● Provided material
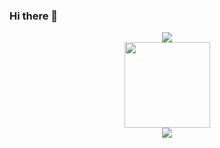 ### Hi there 👋

<!--
**Metaphysicist0/Metaphysicist0** is a ✨ _special_ ✨ repository because its `README.md` (this file) appears on your GitHub profile.

Here are some ideas to get you started:

- 🔭 I’m currently working on medical image analysis and medical robotics.
- 🌱 I’m currently learning deep-learning, static analysis, and intelligent control.
- 👯 I’m looking to collaborate on ...
- 🤔 I’m looking for help with medical students and medical experts.
- 💬 Ask me about ...
- 📫 How to reach me: 2150248@tongji.edu.cn
- 😄 Pronouns: ...
- ⚡ Fun fact: ...
-->

<div align="center"> <img src="https://activity-graph.herokuapp.com/graph?username=sun0225SUN&theme=xcode" /> </div>

<div align="center"> <img height="137px" src="https://github-readme-stats.vercel.app/api?username=Metaphysicist0&hide_title=true&hide_border=true&show_icons=trueline_height=21&text_color=000&icon_color=000&bg_color=0,ea6161,ffc64d,fffc4d,52fa5a&theme=graywhite" /> </div>

<div align="center"> <img src="https://github-readme-stats.vercel.app/api/top-langs/?username=Metaphysicist0&hide_title=true&hide_border=true&layout=compact&langs_count=6&text_color=000&icon_color=fff&bg_color=0,52fa5a,4dfcff,c64dff&theme=graywhite" /> </div>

● Exercise details
Pick out every line of the listing containing the word "medical", and show those lines.

● Task output
- 🔭 I’m currently working on medical image analysis and medical robotics.
- 🤔 I’m looking for help with medical students and medical experts.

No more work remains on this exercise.